Sandison is chiefly remembered as the Chair of the Senate Higher Education Committee for an astounding 18 years, including the time period when Evergreen was created and opened. Here are the opening lines in his long Seattle Times obituary:

Although he served for 30 years in the Legislature and was state fisheries director under former Gov. Dixy Lee Ray, Sandison is best known as the architect of the state's community-college system and - with then-Gov. Dan Evans - as one of the creators of The Evergreen State College in the capital. As chairman of the Senate Higher Education Committee for 18 years, Sandison sponsored legislation creating the community colleges in 1967. A Democrat, he forged an alliance with Republican Evans to put Evergreen in Olympia and to establish its nontraditional educational approach.

Dean Clabaugh, the earliest of TESC employees (he was not a dean, he was a Dean ... oh, never mind) mentioned Sen. Sandison in his document, The Evergreen State College Developmental Aspects Prior to Appointment of the President written Nov. 1969:

... Perhaps most important was the mandate to the college by executive and Legislature for an innovative approach. Governor Evans declared the need for a "flexible and sophisticated educational instrument" as opposed to the "vast and immobile establishment"; and expressed the need to "unshackle our educational thinking from traditional patterns." Senator Gordon Sandison, chairman of the Advisory Council, remarked:

"It was not the intent of the Legislature that this would be just another four year college; ... (the college would be) a unique opportunity to meet the needs of the students today and the future because the planning would not be bound by any rigid structure of tradition as are the existing colleges nor by any overall central authority as is the case in many states."
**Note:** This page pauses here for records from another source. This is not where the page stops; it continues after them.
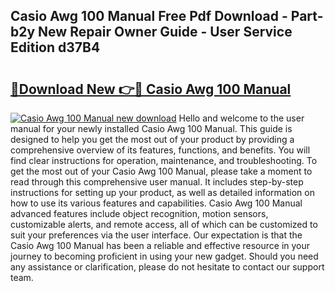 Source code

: ## Casio Awg 100 Manual Free Pdf Download - Part-b2y New Repair Owner Guide - User Service Edition d37B4

# <h2><a href="http://bc14824.oget.top/?id=Casio+Awg+100+Manual">🔗Download New 👉🔴 Casio Awg 100 Manual</a></h2>

[![Casio Awg 100 Manual new download](https://i.imgur.com/5g1atiW.png)](http://bc14824.oget.top/?id=Casio+Awg+100+Manual)
Hello and welcome to the user manual for your newly installed Casio Awg 100 Manual. This guide is designed to help you get the most out of your product by providing a comprehensive overview of its features, functions, and benefits. You will find clear instructions for operation, maintenance, and troubleshooting. To get the most out of your Casio Awg 100 Manual, please take a moment to read through this comprehensive user manual. It includes step-by-step instructions for setting up your product, as well as detailed information on how to use its various features and capabilities. Casio Awg 100 Manual advanced features include object recognition, motion sensors, customizable alerts, and remote access, all of which can be customized to suit your preferences via the user interface. Our expectation is that the Casio Awg 100 Manual has been a reliable and effective resource in your journey to becoming proficient in using your new gadget. Should you need any assistance or clarification, please do not hesitate to contact our support team.
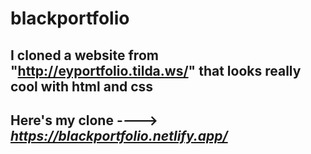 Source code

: # blackportfolio

## I cloned a website from **"http://eyportfolio.tilda.ws/"** that looks really cool with html and css



## Here's my clone ----> **_https://blackportfolio.netlify.app/_**


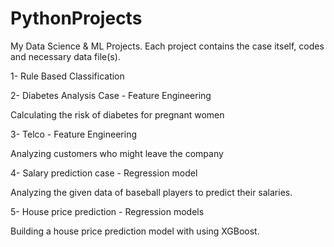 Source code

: # PythonProjects
My Data Science & ML Projects. Each project contains the case itself, codes and necessary data file(s).

1- Rule Based Classification

2- Diabetes Analysis Case - Feature Engineering

   Calculating the risk of diabetes for pregnant women

3- Telco - Feature Engineering

   Analyzing customers who might leave the company

4- Salary prediction case - Regression model

   Analyzing the given data of baseball players to predict their salaries.
   
5- House price prediction - Regression models

   Building a house price prediction model with using XGBoost.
By the time the Evergreen Study was presented in 1979 by the Council for Postsecondary Education, which called for severely gutting TESC's experimental approach and making the College more mainstream, both Evans and Sandison were no longer in as powerful positions to protect the school as they had through most of the 1970s. In fact, Sandison was Director of the Dept. of Fisheries at the time they stated TESC graduates could not be hired since they lacked the BS degree.
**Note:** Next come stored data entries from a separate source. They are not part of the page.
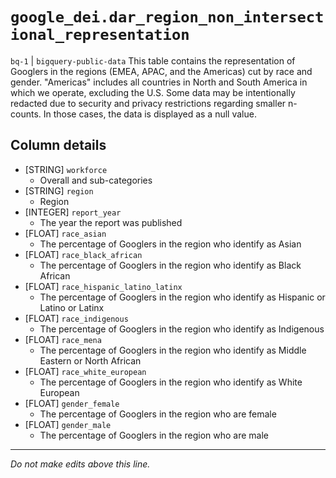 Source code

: # `google_dei.dar_region_non_intersectional_representation`
`bq-1` | `bigquery-public-data`
This table contains the representation of Googlers in the regions (EMEA, APAC, and the Americas) cut by race and gender. "Americas" includes all countries in North and South America in which we operate, excluding the U.S. Some data may be intentionally redacted due to security and privacy restrictions regarding smaller n-counts. In those cases, the data is displayed as a null value.

## Column details
* [STRING]    `workforce`
  - Overall and sub-categories
* [STRING]    `region`
  - Region
* [INTEGER]   `report_year`
  - The year the report was published
* [FLOAT]     `race_asian`
  - The percentage of Googlers in the region who identify as Asian
* [FLOAT]     `race_black_african`
  - The percentage of Googlers in the region who identify as Black African
* [FLOAT]     `race_hispanic_latino_latinx`
  - The percentage of Googlers in the region who identify as Hispanic or Latino or Latinx
* [FLOAT]     `race_indigenous`
  - The percentage of Googlers in the region who identify as Indigenous
* [FLOAT]     `race_mena`
  - The percentage of Googlers in the region who identify as Middle Eastern or North African
* [FLOAT]     `race_white_european`
  - The percentage of Googlers in the region who identify as White European
* [FLOAT]     `gender_female`
  - The percentage of Googlers in the region who are female
* [FLOAT]     `gender_male`
  - The percentage of Googlers in the region who are male

-------------------------------------------------------------------------------
*Do not make edits above this line.*
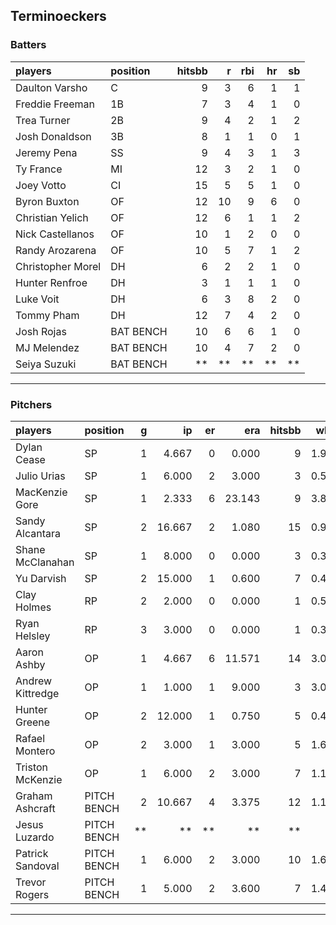 ## Terminoeckers

### Batters

 
|players           |position  | hitsbb|  r| rbi| hr| sb| 
|:-----------------|:---------|------:|--:|---:|--:|--:| 
|Daulton Varsho    |C         |      9|  3|   6|  1|  1| 
|Freddie Freeman   |1B        |      7|  3|   4|  1|  0| 
|Trea Turner       |2B        |      9|  4|   2|  1|  2| 
|Josh Donaldson    |3B        |      8|  1|   1|  0|  1| 
|Jeremy Pena       |SS        |      9|  4|   3|  1|  3| 
|Ty France         |MI        |     12|  3|   2|  1|  0| 
|Joey Votto        |CI        |     15|  5|   5|  1|  0| 
|Byron Buxton      |OF        |     12| 10|   9|  6|  0| 
|Christian Yelich  |OF        |     12|  6|   1|  1|  2| 
|Nick Castellanos  |OF        |     10|  1|   2|  0|  0| 
|Randy Arozarena   |OF        |     10|  5|   7|  1|  2| 
|Christopher Morel |DH        |      6|  2|   2|  1|  0| 
|Hunter Renfroe    |DH        |      3|  1|   1|  1|  0| 
|Luke Voit         |DH        |      6|  3|   8|  2|  0| 
|Tommy Pham        |DH        |     12|  7|   4|  2|  0| 
|Josh Rojas        |BAT BENCH |     10|  6|   6|  1|  0| 
|MJ Melendez       |BAT BENCH |     10|  4|   7|  2|  0| 
|Seiya Suzuki      |BAT BENCH |     **| **|  **| **| **| 


* * *

### Pitchers

 
|players          |position    |  g|     ip| er|    era| hitsbb|  whip| so|  w| sv| 
|:----------------|:-----------|--:|------:|--:|------:|------:|-----:|--:|--:|--:| 
|Dylan Cease      |SP          |  1|  4.667|  0|  0.000|      9| 1.929|  8|  0|  0| 
|Julio Urias      |SP          |  1|  6.000|  2|  3.000|      3| 0.500| 10|  0|  0| 
|MacKenzie Gore   |SP          |  1|  2.333|  6| 23.143|      9| 3.857|  3|  0|  0| 
|Sandy Alcantara  |SP          |  2| 16.667|  2|  1.080|     15| 0.900| 11|  0|  0| 
|Shane McClanahan |SP          |  1|  8.000|  0|  0.000|      3| 0.375|  9|  1|  0| 
|Yu Darvish       |SP          |  2| 15.000|  1|  0.600|      7| 0.467| 13|  2|  0| 
|Clay Holmes      |RP          |  2|  2.000|  0|  0.000|      1| 0.500|  1|  0|  1| 
|Ryan Helsley     |RP          |  3|  3.000|  0|  0.000|      1| 0.333|  3|  0|  2| 
|Aaron Ashby      |OP          |  1|  4.667|  6| 11.571|     14| 3.000|  2|  0|  0| 
|Andrew Kittredge |OP          |  1|  1.000|  1|  9.000|      3| 3.000|  1|  0|  0| 
|Hunter Greene    |OP          |  2| 12.000|  1|  0.750|      5| 0.417| 15|  1|  0| 
|Rafael Montero   |OP          |  2|  3.000|  1|  3.000|      5| 1.667|  1|  0|  0| 
|Triston McKenzie |OP          |  1|  6.000|  2|  3.000|      7| 1.167|  6|  0|  0| 
|Graham Ashcraft  |PITCH BENCH |  2| 10.667|  4|  3.375|     12| 1.125|  6|  1|  0| 
|Jesus Luzardo    |PITCH BENCH | **|     **| **|     **|     **|    **| **| **| **| 
|Patrick Sandoval |PITCH BENCH |  1|  6.000|  2|  3.000|     10| 1.667|  8|  0|  0| 
|Trevor Rogers    |PITCH BENCH |  1|  5.000|  2|  3.600|      7| 1.400|  5|  1|  0| 


* * *


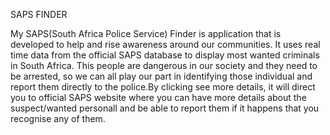 SAPS FINDER


My SAPS(South Africa Police Service) Finder is application that is developed to help and rise awareness around our communities. 
It uses real time data from the official SAPS database to display most wanted criminals in South Africa. This people are dangerous
in our society and they need to be arrested, so we can all play our part in identifying those individual and report them directly to 
the police.By clicking see more details, it will direct you to official SAPS website where you can have more details about the suspect/wanted 
personall and be able to report them if it happens that you recognise any of them.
The Evergreen Study itself pins down the very first meeting of the Trustees as the key moment:

The earliest documentable reference to an educational mode for Evergreen that would be other than conventional appears to be in the comments of the then Chairman of the Senate Higher Education Committee ... Senator Gordon Sandison. In August, 1967, at a meeting with the newly appointed Board of Trustees for the College, Senator Sandison advised it to study the innovations and experiences of other new colleges around the country. He suggested that the new college be of a "perhaps different type. The present three state colleges were built many decades ago and followed traditional lines. We would like this to be a college that will meet the needs of the State for many years to come and perhaps can be as modern fifty years from now as at the present."

So there you have it. The seed was planted by a Port Angeles WWII Marine vet and insurance salesman, and he was a true son of Washington.